> **Task item**
In the entries below, return only the line containing "optimization techniques to" and those after it, exactly, through the last line.

Saved data entries:

- Opening Delimiter -

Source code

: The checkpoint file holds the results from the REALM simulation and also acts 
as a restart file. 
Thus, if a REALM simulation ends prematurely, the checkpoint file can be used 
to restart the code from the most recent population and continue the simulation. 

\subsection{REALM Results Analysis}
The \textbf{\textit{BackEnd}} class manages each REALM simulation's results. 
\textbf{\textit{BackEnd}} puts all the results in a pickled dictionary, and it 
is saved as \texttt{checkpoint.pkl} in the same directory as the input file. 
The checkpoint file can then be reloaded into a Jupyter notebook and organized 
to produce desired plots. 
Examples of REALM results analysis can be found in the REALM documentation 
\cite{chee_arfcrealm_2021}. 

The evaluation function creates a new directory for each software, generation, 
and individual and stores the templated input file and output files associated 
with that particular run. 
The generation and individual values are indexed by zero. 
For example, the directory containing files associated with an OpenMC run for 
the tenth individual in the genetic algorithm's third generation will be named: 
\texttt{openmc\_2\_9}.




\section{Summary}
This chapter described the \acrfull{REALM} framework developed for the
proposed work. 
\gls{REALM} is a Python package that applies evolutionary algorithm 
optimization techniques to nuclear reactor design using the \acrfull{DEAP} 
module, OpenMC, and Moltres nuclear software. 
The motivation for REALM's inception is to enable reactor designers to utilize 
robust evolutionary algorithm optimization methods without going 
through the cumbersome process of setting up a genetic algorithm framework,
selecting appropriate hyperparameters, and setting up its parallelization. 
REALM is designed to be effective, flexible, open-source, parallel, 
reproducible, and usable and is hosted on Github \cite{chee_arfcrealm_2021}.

- Closing Delimiter -

> **Task response**
optimization techniques to nuclear reactor design using the \acrfull{DEAP} 
module, OpenMC, and Moltres nuclear software. 
The motivation for REALM's inception is to enable reactor designers to utilize 
robust evolutionary algorithm optimization methods without going 
through the cumbersome process of setting up a genetic algorithm framework,
selecting appropriate hyperparameters, and setting up its parallelization. 
REALM is designed to be effective, flexible, open-source, parallel, 
reproducible, and usable and is hosted on Github \cite{chee_arfcrealm_2021}.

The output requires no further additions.